Il est donc clair que l’Eglise romaine & la greque pensoient alors différemment de ce qu’on pense aujourd’hui. Il arriva depuis que Rome adopta la procession du pere & du fils ; & il arriva même qu’en 1274 l’empereur des grecs Michel Paléologue, implorant contre les turcs une nouvelle croisade, envoya au second concile de Lyon son patriarche & son chancelier, qui chanterent avec le concile en latin, qui ex patre filioque procedit. Mais l’Eglise greque retourna encore à son opinion, & sembla la quitter encore dans la réunion passagere qui se fit avec Eugene IV. Que les hommes apprennent de-là à se tolerer les uns les autres.

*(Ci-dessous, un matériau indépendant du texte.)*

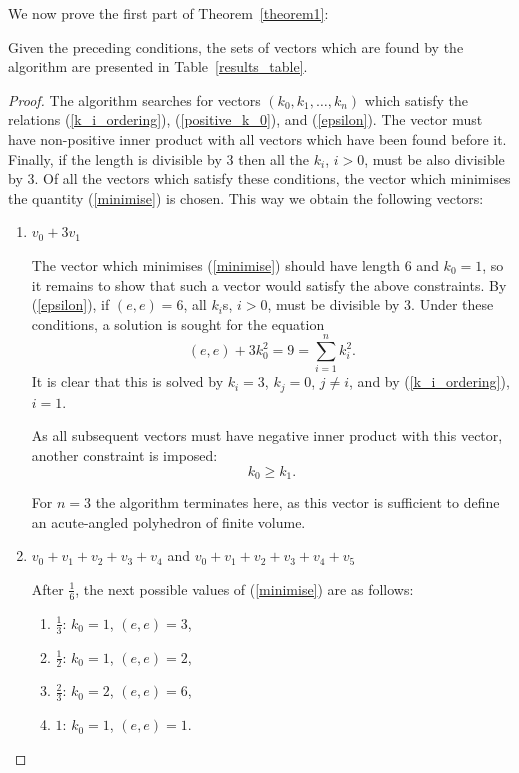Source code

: \documentclass[smallcondensed]{svjour3}                     %
\begin{document}
We now prove the first part of Theorem~\ref{theorem1}:
\begin{proposition}\label{vector_prop}
Given the preceding conditions, the sets of vectors which are found by the algorithm are presented in Table~\ref{results_table}.
\end{proposition}
\begin{proof}
The algorithm searches for vectors $(k_0, k_1, \ldots, k_n)$ which satisfy the relations (\ref{k_i_ordering}), (\ref{positive_k_0}), and (\ref{epsilon}). The vector must have non-positive inner product with all vectors which have been found before it. Finally, if the length is divisible by $3$ then all the $k_i$, $i > 0$, must be also divisible by $3$. Of all the vectors which satisfy these conditions, the vector which minimises the quantity (\ref{minimise}) is chosen. This way we obtain the following vectors:

\begin{enumerate}
\item $v_0 + 3 v_1$

The vector which minimises (\ref{minimise}) should have length $6$ and $k_0 = 1$, so it remains to show that such a vector would satisfy the above constraints. By (\ref{epsilon}), if $(e, e) = 6$, all $k_i$s, $i > 0$, must be divisible by $3$. Under these conditions, a solution is sought for the equation
\[(e, e) + 3 k_0^2 = 9 = \sum_{i=1}^n k_i^2.\]
It is clear that this is solved by $k_i = 3$, $k_j = 0$, $j \neq i$, and by (\ref{k_i_ordering}), $i = 1$.

As all subsequent vectors must have negative inner product with this vector, another constraint is imposed:
\begin{equation}\label{k_0_ordering}
k_0 \ge k_1.
\end{equation}

For $n=3$ the algorithm terminates here, as this vector is sufficient to define an acute-angled polyhedron of finite volume.

\item $v_0 + v_1 + v_2 + v_3 + v_4$ and $v_0 + v_1 + v_2 + v_3 + v_4 + v_5$

After $\frac{1}{6}$, the next possible values of (\ref{minimise}) are as follows:
\begin{enumerate}
\item $\frac{1}{3}$: $k_0 = 1$, $(e, e) = 3$, 
\item $\frac{1}{2}$: $k_0 = 1$, $(e, e) = 2$, 
\item $\frac{2}{3}$: $k_0 = 2$, $(e, e) = 6$, 
\item $1$: $k_0 = 1$, $(e, e) = 1$.
\end{enumerate}


\end{enumerate}
\end{proof}
\end{document}
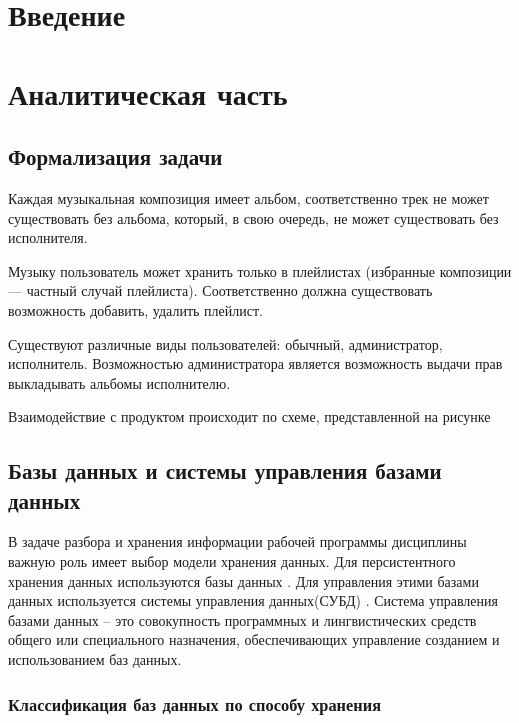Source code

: \documentclass[a4paper,14pt]{extreport}
\begin{document}
\setcounter{page}{2}

\tableofcontents

\chapter*{Введение}



\chapter{Аналитическая часть}\label{anal}

\section{Формализация задачи}

Каждая музыкальная композиция имеет альбом, соответственно трек не может существовать без альбома, который, в свою очередь, не может существовать без исполнителя.

Музыку пользователь может хранить только в плейлистах (избранные композиции --- частный случай плейлиста). Соответственно должна существовать возможность добавить, удалить плейлист. 

Существуют различные виды пользователей: обычный, администратор, исполнитель. Возможностью администратора является возможность выдачи прав выкладывать альбомы исполнителю.

Взаимодействие с продуктом происходит по схеме, представленной на рисунке 

\section{Базы данных и системы управления базами данных}

В задаче разбора и хранения информации рабочей программы дисциплины важную роль имеет выбор модели хранения данных. Для персистентного хранения данных используются базы данных \cite{bib:2}. Для управления этими базами данных используется системы управления данных(СУБД) \cite{bib:3}. Система управления базами данных -- это совокупность программных и лингвистических средств общего или специального назначения, обеспечивающих управление созданием и использованием баз данных.


\subsection{Классификация баз данных по способу хранения}
\end{document}
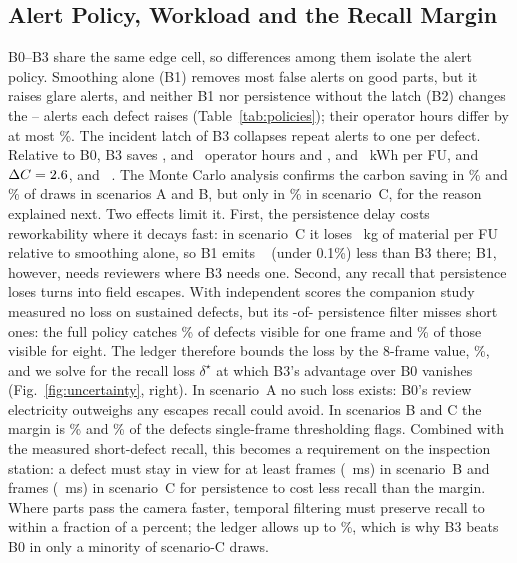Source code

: \subsection{Alert Policy, Workload and the Recall Margin}
B0--B3 share the same edge cell, so differences among them isolate the alert policy. Smoothing alone (B1) removes most false alerts on good parts, but it raises glare alerts, and neither B1 nor persistence without the latch (B2) changes the \AlertsPerDefectMin--\AlertsPerDefectMax{} alerts each defect raises (Table~\ref{tab:policies}); their operator hours differ by at most \BOneBTwoHoursDiffMax\%. The incident latch of B3 collapses repeat alerts to one per defect. Relative to B0, B3 saves \PrecDeltaHvsBZero, \MetalDeltaHvsBZero{} and \HiValDeltaHvsBZero~operator hours and \PrecDeltaEvsBZero, \MetalDeltaEvsBZero{} and \HiValDeltaEvsBZero~kWh per FU, and $\Delta C=\PrecDeltaCvsBZero$, \MetalDeltaCvsBZero{} and \HiValDeltaCvsBZero~\kgce{}. The Monte Carlo analysis confirms the carbon saving in \PrecMcProbBZero\% and \MetalMcProbBZero\% of draws in scenarios A and B, but only in \HiValMcProbBZero\% in scenario~C, for the reason explained next. Two effects limit it. First, the persistence delay costs reworkability where it decays fast: in scenario~C it loses \HiValDelayMaterialCost~kg of material per FU relative to smoothing alone, so B1 emits \HiValBOneCarbonEdge~\kgce{} (under 0.1\%) less than B3 there; B1, however, needs \HiValReviewersBOne{} reviewers where B3 needs one. Second, any recall that persistence loses turns into field escapes. With independent scores the companion study measured no loss on sustained defects, but its \PaperAShortK-of-\PaperAShortN{} persistence filter misses short ones: the full policy catches \PaperAShortRecallOne\% of defects visible for one frame and \PaperAShortRecallEight\% of those visible for eight. The ledger therefore bounds the loss by the 8-frame value, \PersistLossMax\%, and we solve for the recall loss $\delta^\star$ at which B3's advantage over B0 vanishes (Fig.~\ref{fig:uncertainty}, right). In scenario~A no such loss exists: B0's review electricity outweighs any escapes recall could avoid. In scenarios B and C the margin is \MetalRecallLossStar\% and \HiValRecallLossStar\% of the defects single-frame thresholding flags. Combined with the measured short-defect recall, this becomes a requirement on the inspection station: a defect must stay in view for at least \MetalVisibleFrames{} frames (\MetalVisibleMs~ms) in scenario~B and \HiValVisibleFrames{} frames (\HiValVisibleMs~ms) in scenario~C for persistence to cost less recall than the margin. Where parts pass the camera faster, temporal filtering must preserve recall to within a fraction of a percent; the ledger allows up to \PersistLossMax\%, which is why B3 beats B0 in only a minority of scenario-C draws.

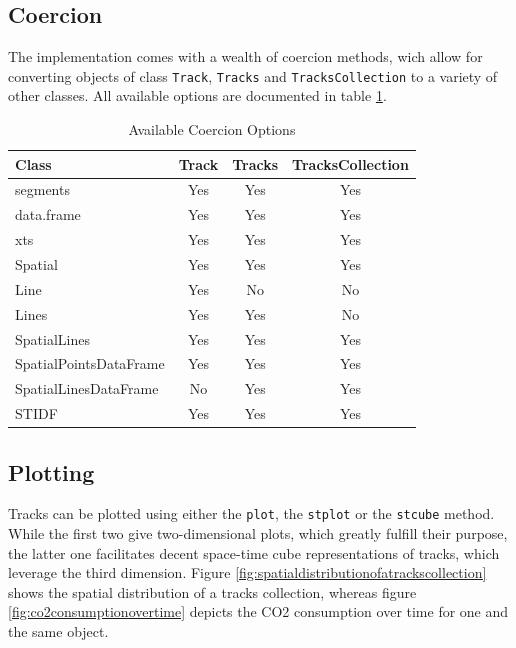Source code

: \documentclass{article}
\newcommand{\code}[1]{{\tt #1}}
\begin{document}
\subsection{Coercion}

The implementation comes with a wealth of coercion methods, wich allow for converting objects of class \code{Track}, \code{Tracks} and \code{TracksCollection} to a variety of other classes. All available options are documented in table \ref{tab:availablecoercionoptions}.

\begin{table}[h]
\centering
\begin{tabular}{lccc}
\hline\hline
Class & Track & Tracks & TracksCollection\\
\hline
segments & Yes & Yes & Yes\\
data.frame & Yes & Yes & Yes\\
xts & Yes & Yes & Yes\\
Spatial & Yes & Yes & Yes\\
Line & Yes & No & No\\
Lines & Yes & Yes & No\\
SpatialLines & Yes & Yes & Yes\\
SpatialPointsDataFrame & Yes & Yes & Yes\\
SpatialLinesDataFrame & No & Yes & Yes\\
STIDF & Yes & Yes & Yes\\
\hline
\end{tabular}
\caption{Available Coercion Options}
\label{tab:availablecoercionoptions}
\end{table}

\subsection{Plotting}

Tracks can be plotted using either the \code{plot}, the \code{stplot} or the \code{stcube} method. While the first two give two-dimensional plots, which greatly fulfill their purpose, the latter one facilitates decent space-time cube representations of tracks, which leverage the third dimension. Figure \ref{fig:spatialdistributionofatrackscollection} shows the spatial distribution of a tracks collection, whereas figure \ref{fig:co2consumptionovertime} depicts the CO2 consumption over time for one and the same object.
\end{document}
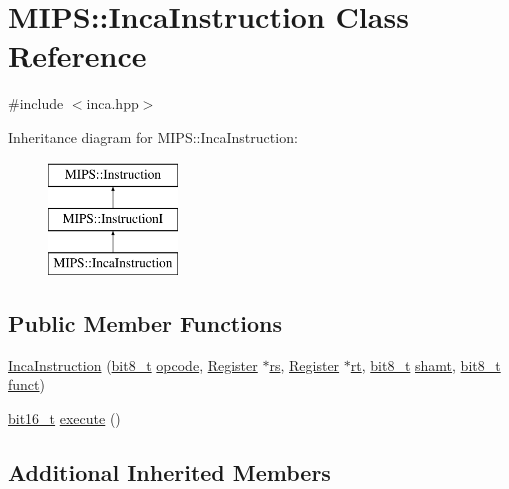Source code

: \hypertarget{classMIPS_1_1IncaInstruction}{}\section{M\+I\+PS\+:\+:Inca\+Instruction Class Reference}
\label{classMIPS_1_1IncaInstruction}


{\ttfamily \#include $<$inca.\+hpp$>$}

Inheritance diagram for M\+I\+PS\+:\+:Inca\+Instruction\+:\begin{figure}[H]
\begin{center}
\leavevmode
\includegraphics[height=3.000000cm]{classMIPS_1_1IncaInstruction}
\end{center}
\end{figure}
\subsection*{Public Member Functions}
\begin{DoxyCompactItemize}
\item 
\hyperlink{classMIPS_1_1IncaInstruction_a03f08716ad682f74db7aef71961c4b09}{Inca\+Instruction} (\hyperlink{core_8hpp_a6074bae122ae7b527864eec42c728c3c}{bit8\+\_\+t} \hyperlink{classMIPS_1_1Instruction_a45cc6808b5dde8a5d41067d148b55476}{opcode}, \hyperlink{classMIPS_1_1Register}{Register} $\ast$\hyperlink{classMIPS_1_1InstructionI_a2be191d5b3dce505e2e626ec02eb4d62}{rs}, \hyperlink{classMIPS_1_1Register}{Register} $\ast$\hyperlink{classMIPS_1_1InstructionI_add1db07a5c954f35271de8c8a5737487}{rt}, \hyperlink{core_8hpp_a6074bae122ae7b527864eec42c728c3c}{bit8\+\_\+t} \hyperlink{classMIPS_1_1InstructionI_aa9b6da37c374c2ec8d96448d341e5e7d}{shamt}, \hyperlink{core_8hpp_a6074bae122ae7b527864eec42c728c3c}{bit8\+\_\+t} \hyperlink{classMIPS_1_1InstructionI_a5c6efcbbd233a7447c1fe24ea0a1e558}{funct})
\item 
\hyperlink{core_8hpp_adc265a970bc35995b5879784bbb3f1b7}{bit16\+\_\+t} \hyperlink{classMIPS_1_1IncaInstruction_ac78e4a0b037ab4b6b419f4f5a34413c7}{execute} ()
\end{DoxyCompactItemize}
\subsection*{Additional Inherited Members}


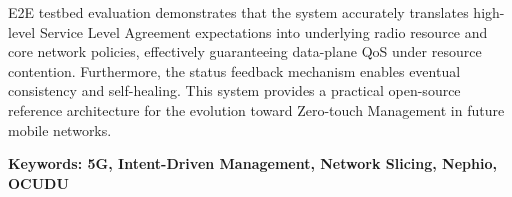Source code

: E2E testbed evaluation demonstrates that the system accurately translates high-level Service Level Agreement expectations into underlying radio resource and core network policies, effectively guaranteeing data-plane QoS under resource contention. Furthermore, the status feedback mechanism enables eventual consistency and self-healing. This system provides a practical open-source reference architecture for the evolution toward Zero-touch Management in future mobile networks.

\vspace{1cm}

\textbf{Keywords: 5G, Intent-Driven Management, Network Slicing, Nephio, OCUDU} 
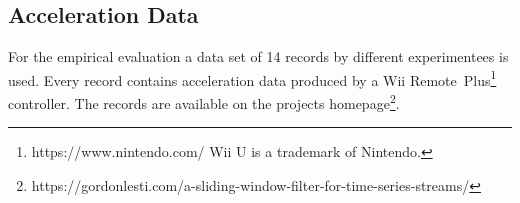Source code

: \subsection{Acceleration Data} \label{acceleration_data}

For the empirical evaluation a data set of 14 records by different experimentees is used. Every record contains
acceleration data produced by a Wii
Remote\texttrademark~Plus\footnote{https://www.nintendo.com/ Wii U is a trademark of Nintendo.} controller. The records
are available on the projects homepage\footnote{https://gordonlesti.com/a-sliding-window-filter-for-time-series-streams/}.
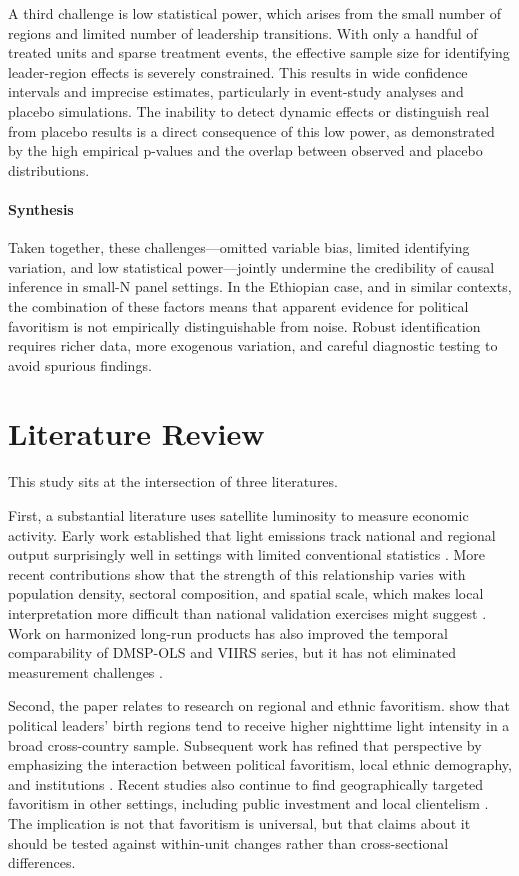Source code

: \documentclass[12pt,a4paper]{article}
\begin{document}
A third challenge is low statistical power, which arises from the small number of regions and limited number of leadership transitions. With only a handful of treated units and sparse treatment events, the effective sample size for identifying leader-region effects is severely constrained. This results in wide confidence intervals and imprecise estimates, particularly in event-study analyses and placebo simulations. The inability to detect dynamic effects or distinguish real from placebo results is a direct consequence of this low power, as demonstrated by the high empirical p-values and the overlap between observed and placebo distributions.

\paragraph{Synthesis}

Taken together, these challenges—omitted variable bias, limited identifying variation, and low statistical power—jointly undermine the credibility of causal inference in small-N panel settings. In the Ethiopian case, and in similar contexts, the combination of these factors means that apparent evidence for political favoritism is not empirically distinguishable from noise. Robust identification requires richer data, more exogenous variation, and careful diagnostic testing to avoid spurious findings.

\section{Literature Review}
This study sits at the intersection of three literatures.

First, a substantial literature uses satellite luminosity to measure economic activity. Early work established that light emissions track national and regional output surprisingly well in settings with limited conventional statistics \citep{Chen2011,Henderson2012}. More recent contributions show that the strength of this relationship varies with population density, sectoral composition, and spatial scale, which makes local interpretation more difficult than national validation exercises might suggest \citep{Bluhm2022,Gibson2021}. Work on harmonized long-run products has also improved the temporal comparability of DMSP-OLS and VIIRS series, but it has not eliminated measurement challenges \citep{Li2023,Gibson2024}.

Second, the paper relates to research on regional and ethnic favoritism. \citet{Hodler2014} show that political leaders' birth regions tend to receive higher nighttime light intensity in a broad cross-country sample. Subsequent work has refined that perspective by emphasizing the interaction between political favoritism, local ethnic demography, and institutions \citep{BeiserMcGrath2021}. Recent studies also continue to find geographically targeted favoritism in other settings, including public investment and local clientelism \citep{Onana2024,Cruzatti2024}. The implication is not that favoritism is universal, but that claims about it should be tested against within-unit changes rather than cross-sectional differences.
\end{document}
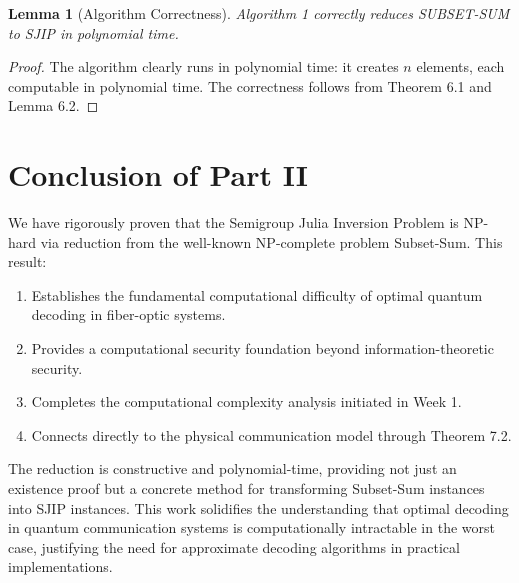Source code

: \documentclass[12pt]{article}
\newtheorem{lemma}[theorem]{Lemma}
\begin{document}
\begin{lemma}[Algorithm Correctness]
Algorithm 1 correctly reduces SUBSET-SUM to SJIP in polynomial time.
\end{lemma}

\begin{proof}
The algorithm clearly runs in polynomial time: it creates $n$ elements, each computable in polynomial time. The correctness follows from Theorem 6.1 and Lemma 6.2.
\end{proof}

\section{Conclusion of Part II}
We have rigorously proven that the Semigroup Julia Inversion Problem is NP-hard via reduction from the well-known NP-complete problem Subset-Sum. This result:
\begin{enumerate}
\item Establishes the fundamental computational difficulty of optimal quantum decoding in fiber-optic systems.
\item Provides a computational security foundation beyond information-theoretic security.
\item Completes the computational complexity analysis initiated in Week 1.
\item Connects directly to the physical communication model through Theorem 7.2.
\end{enumerate}
The reduction is constructive and polynomial-time, providing not just an existence proof but a concrete method for transforming Subset-Sum instances into SJIP instances. This work solidifies the understanding that optimal decoding in quantum communication systems is computationally intractable in the worst case, justifying the need for approximate decoding algorithms in practical implementations.
\end{document}
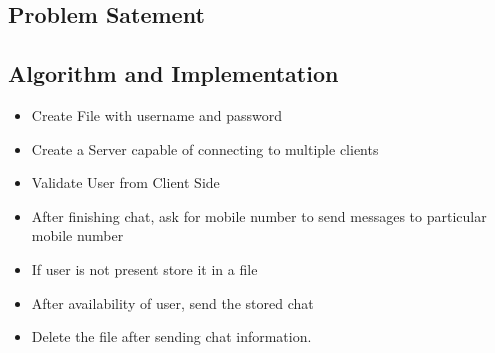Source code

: \documentclass[12pt]{article}
\begin{document}
  \subsection{Problem Satement}
  
  \subsection{Algorithm and Implementation}
  \begin{itemize}
  \item Create File with username and password
  \item Create a Server capable of connecting to multiple clients
  \item Validate User from Client Side
  \item After finishing chat, ask for mobile number to send messages to particular mobile number
  \item If user is not present store it in a file
  \item After availability of user, send the stored chat
  \item Delete the file after sending chat information.

  \end{itemize}
  
\end{document}
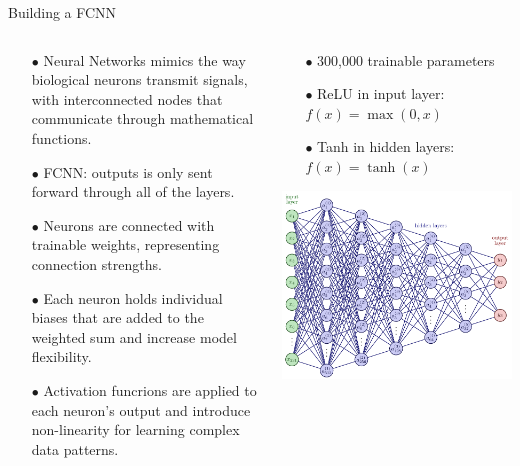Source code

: \documentclass[aspectratio=169, 9pt]{beamer}
\begin{document}
\begin{frame}{Building a FCNN}
  \begin{columns}
    \begin{column}{0.5\textwidth}
      \begin{itemize}
        \item[$\bullet$] Neural Networks mimics the way biological neurons transmit signals, with interconnected nodes that communicate through mathematical functions.
        \item[$\bullet$] FCNN: outputs is only sent forward through all of the layers.
        \item[$\bullet$] Neurons are connected with trainable weights, representing connection strengths.
        \item[$\bullet$] Each neuron holds individual biases that are added to the weighted sum and increase model flexibility.
        \item[$\bullet$] Activation funcrions are applied to each neuron's output and introduce non-linearity for learning complex data patterns.
    \end{itemize}
    \end{column}
    \begin{column}{0.5\textwidth}
      \begin{itemize}
      \item[$\bullet$] 300,000 trainable parameters
      \item[$\bullet$] ReLU in input layer: $f(x) = \max(0, x)$
      \item[$\bullet$] Tanh in hidden layers: $f(x) = \tanh(x)$
      \end{itemize}
      \includegraphics[width=1.0\textwidth]{figures/FFNN_architecture.pdf}
    \end{column}
  \end{columns}
\end{frame}
\end{document}
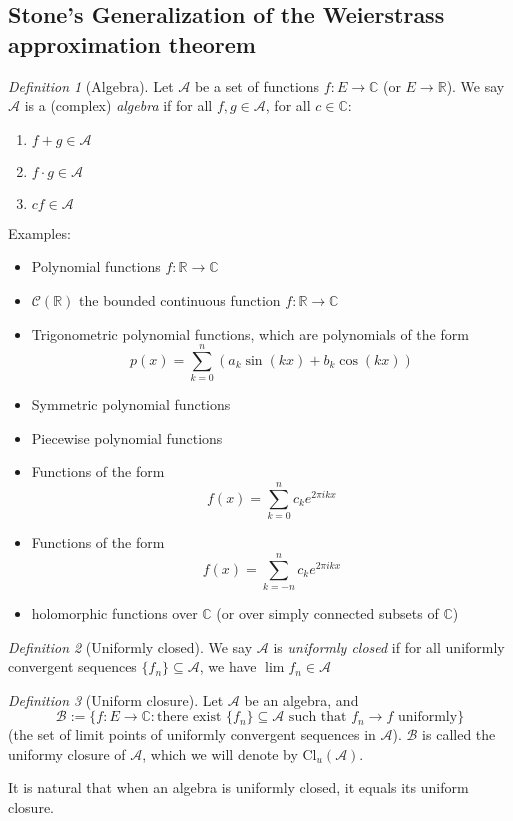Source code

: \documentclass{article}
\theoremstyle{plain}
\theoremstyle{remark}
\newtheorem{definition}{Definition}
\newcommand{\R}{{\mathbb R}}
\newcommand{\C}{{\mathbb C}}
\begin{document}
\subsection{Stone's Generalization of the Weierstrass approximation theorem}
\begin{definition}[Algebra]
	Let $\mathcal{A}$ be a set of functions $f \colon E \to \C$ (or $E \to \R$).
	We say $\mathcal{A}$ is a (complex) \emph{algebra} if for all $f,g \in \mathcal{A}$,
	for all $c \in \C$:
	\begin{enumerate}
		\item $f+g \in \mathcal{A}$
		\item $f \cdot g \in \mathcal{A}$
		\item $cf \in \mathcal{A}$
	\end{enumerate}
\end{definition}
Examples:
\begin{itemize}
	\item Polynomial functions $f \colon \R \to \C$
	\item $\mathcal{C}(\R)$ the bounded continuous function $f \colon \R \to \C$
	\item Trigonometric polynomial functions, which are polynomials of the form
		\[
			p(x) = \sum_{k=0}^n (a_k \sin(kx) + b_k \cos(kx))
		\]
	\item Symmetric polynomial functions
	\item Piecewise polynomial functions
	\item Functions of the form
		\[
			f(x) = \sum_{k=0}^n c_k e^{2 \pi i kx}
		\]
	\item Functions of the form
		\[
			f(x) = \sum_{k=-n}^n c_k e^{2 \pi i kx}
		\]
	\item holomorphic functions over $\C$ (or over simply connected subsets of $\C$)
\end{itemize}

\begin{definition}[Uniformly closed]
	We say $\mathcal{A}$ is \emph{uniformly closed} if
	for all uniformly convergent sequences $\{f_n\} \subseteq \mathcal{A}$,
	we have $\lim f_n \in \mathcal{A}$
\end{definition}
\begin{definition}[Uniform closure]
	Let $\mathcal{A}$ be an algebra, and
	\[
		\mathcal{B} := \{f \colon E \to \C \colon
			\text{there exist }\{f_n\} \subseteq \mathcal{A}
		\text{ such that } f_n \to f \text{ uniformly}\}
	\]
	(the set of limit points of uniformly convergent sequences in $\mathcal{A}$).
	$\mathcal{B}$ is called the uniformy closure of $\mathcal{A}$,
	which we will denote by $\mathrm{Cl}_u(\mathcal{A})$.
\end{definition}
It is natural that when an algebra is uniformly closed, it equals its uniform closure.
\end{document}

Voilà des variations & des disputes sur un point fondamental, qui n’ont ni excité de troubles, ni rempli les prisons, ni allumé les buchers.

On a blâmé les déférences du pape Jean VIII. pour le patriarche Photius ; on n’a pas assez songé que ce pontife avoit alors besoin de l’empereur Bazile. Un roi de Bulgarie, nommé Bogoris, gagné par l’habileté de sa femme, qui étoit chrétienne, s’étoit converti, à l’exemple de Clovis & du roi Egbert. Il s’agissoit de savoir de quel patriarchat cette nouvelle province chrétienne dépendroit. Constantinople & Rome se la disputoient. La décision dépendoit de l’empereur Bazile. Voilà en partie le sujet des complaisances qu’eut l’évêque de Rome pour celui de Constantinople.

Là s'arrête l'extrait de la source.